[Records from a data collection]
..............................
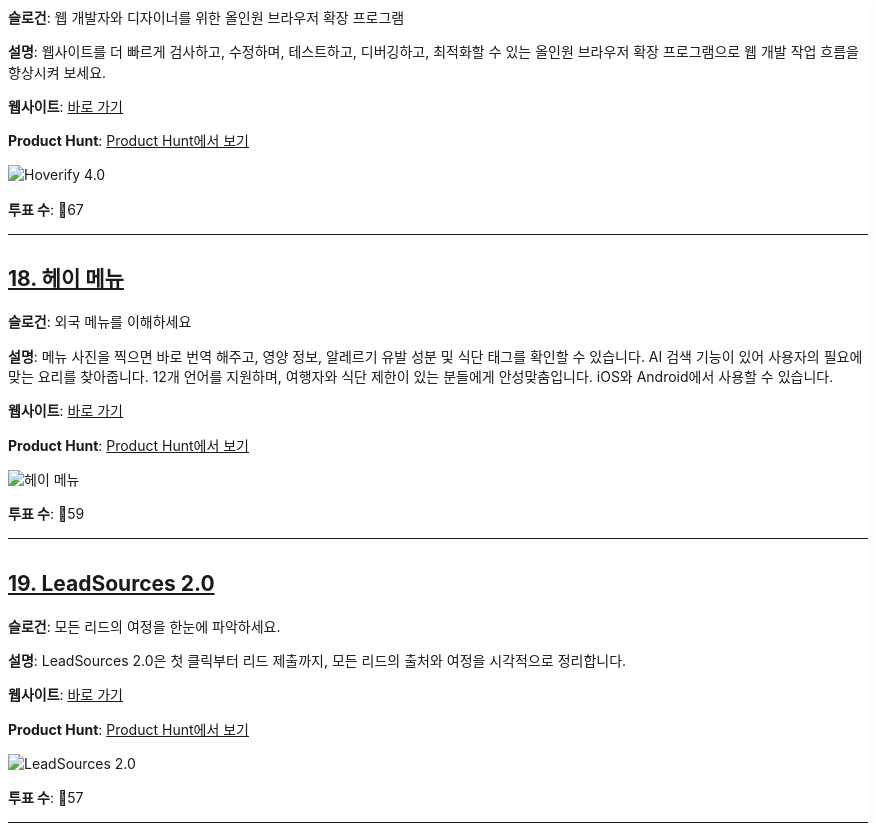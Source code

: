 **슬로건**: 웹 개발자와 디자이너를 위한 올인원 브라우저 확장 프로그램

**설명**: 웹사이트를 더 빠르게 검사하고, 수정하며, 테스트하고, 디버깅하고, 최적화할 수 있는 올인원 브라우저 확장 프로그램으로 웹 개발 작업 흐름을 향상시켜 보세요.

**웹사이트**: [바로 가기](https://www.producthunt.com/r/XBN2O3ZGALAM4R?utm_campaign=producthunt-api&utm_medium=api-v2&utm_source=Application%3A+genexis+%28ID%3A+133272%29)

**Product Hunt**: [Product Hunt에서 보기](https://www.producthunt.com/products/hoverify?utm_campaign=producthunt-api&utm_medium=api-v2&utm_source=Application%3A+genexis+%28ID%3A+133272%29)


![Hoverify 4.0]()


**투표 수**: 🔺67

---
## [18. 헤이 메뉴](https://www.producthunt.com/products/hey-menu-2?utm_campaign=producthunt-api&utm_medium=api-v2&utm_source=Application%3A+genexis+%28ID%3A+133272%29)

**슬로건**: 외국 메뉴를 이해하세요

**설명**: 메뉴 사진을 찍으면 바로 번역 해주고, 영양 정보, 알레르기 유발 성분 및 식단 태그를 확인할 수 있습니다. AI 검색 기능이 있어 사용자의 필요에 맞는 요리를 찾아줍니다. 12개 언어를 지원하며, 여행자와 식단 제한이 있는 분들에게 안성맞춤입니다. iOS와 Android에서 사용할 수 있습니다.

**웹사이트**: [바로 가기](https://www.producthunt.com/r/XY4CTPJLUU6C5B?utm_campaign=producthunt-api&utm_medium=api-v2&utm_source=Application%3A+genexis+%28ID%3A+133272%29)

**Product Hunt**: [Product Hunt에서 보기](https://www.producthunt.com/products/hey-menu-2?utm_campaign=producthunt-api&utm_medium=api-v2&utm_source=Application%3A+genexis+%28ID%3A+133272%29)

![헤이 메뉴]()

**투표 수**: 🔺59

---
## [19. LeadSources 2.0](https://www.producthunt.com/products/lead-sources?utm_campaign=producthunt-api&utm_medium=api-v2&utm_source=Application%3A+genexis+%28ID%3A+133272%29)

**슬로건**: 모든 리드의 여정을 한눈에 파악하세요.

**설명**: LeadSources 2.0은 첫 클릭부터 리드 제출까지, 모든 리드의 출처와 여정을 시각적으로 정리합니다.

**웹사이트**: [바로 가기](https://www.producthunt.com/r/6E2373ETKX55GU?utm_campaign=producthunt-api&utm_medium=api-v2&utm_source=Application%3A+genexis+%28ID%3A+133272%29)

**Product Hunt**: [Product Hunt에서 보기](https://www.producthunt.com/products/lead-sources?utm_campaign=producthunt-api&utm_medium=api-v2&utm_source=Application%3A+genexis+%28ID%3A+133272%29)


![LeadSources 2.0]()


**투표 수**: 🔺57

---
..............................
### WHAT YOU ARE ASKED TO DO
What is needed is an exact transcription of every entry, minus the pictures.

### YOUR SOLUTION
Source code

: **슬로건**: 웹 개발자와 디자이너를 위한 올인원 브라우저 확장 프로그램

**설명**: 웹사이트를 더 빠르게 검사하고, 수정하며, 테스트하고, 디버깅하고, 최적화할 수 있는 올인원 브라우저 확장 프로그램으로 웹 개발 작업 흐름을 향상시켜 보세요.

**웹사이트**: [바로 가기](https://www.producthunt.com/r/XBN2O3ZGALAM4R?utm_campaign=producthunt-api&utm_medium=api-v2&utm_source=Application%3A+genexis+%28ID%3A+133272%29)

**Product Hunt**: [Product Hunt에서 보기](https://www.producthunt.com/products/hoverify?utm_campaign=producthunt-api&utm_medium=api-v2&utm_source=Application%3A+genexis+%28ID%3A+133272%29)


![Hoverify 4.0]()


**투표 수**: 🔺67

---
## [18. 헤이 메뉴](https://www.producthunt.com/products/hey-menu-2?utm_campaign=producthunt-api&utm_medium=api-v2&utm_source=Application%3A+genexis+%28ID%3A+133272%29)

**슬로건**: 외국 메뉴를 이해하세요

**설명**: 메뉴 사진을 찍으면 바로 번역 해주고, 영양 정보, 알레르기 유발 성분 및 식단 태그를 확인할 수 있습니다. AI 검색 기능이 있어 사용자의 필요에 맞는 요리를 찾아줍니다. 12개 언어를 지원하며, 여행자와 식단 제한이 있는 분들에게 안성맞춤입니다. iOS와 Android에서 사용할 수 있습니다.

**웹사이트**: [바로 가기](https://www.producthunt.com/r/XY4CTPJLUU6C5B?utm_campaign=producthunt-api&utm_medium=api-v2&utm_source=Application%3A+genexis+%28ID%3A+133272%29)

**Product Hunt**: [Product Hunt에서 보기](https://www.producthunt.com/products/hey-menu-2?utm_campaign=producthunt-api&utm_medium=api-v2&utm_source=Application%3A+genexis+%28ID%3A+133272%29)

![헤이 메뉴]()

**투표 수**: 🔺59

---
## [19. LeadSources 2.0](https://www.producthunt.com/products/lead-sources?utm_campaign=producthunt-api&utm_medium=api-v2&utm_source=Application%3A+genexis+%28ID%3A+133272%29)

**슬로건**: 모든 리드의 여정을 한눈에 파악하세요.

**설명**: LeadSources 2.0은 첫 클릭부터 리드 제출까지, 모든 리드의 출처와 여정을 시각적으로 정리합니다.

**웹사이트**: [바로 가기](https://www.producthunt.com/r/6E2373ETKX55GU?utm_campaign=producthunt-api&utm_medium=api-v2&utm_source=Application%3A+genexis+%28ID%3A+133272%29)

**Product Hunt**: [Product Hunt에서 보기](https://www.producthunt.com/products/lead-sources?utm_campaign=producthunt-api&utm_medium=api-v2&utm_source=Application%3A+genexis+%28ID%3A+133272%29)


![LeadSources 2.0]()


**투표 수**: 🔺57

---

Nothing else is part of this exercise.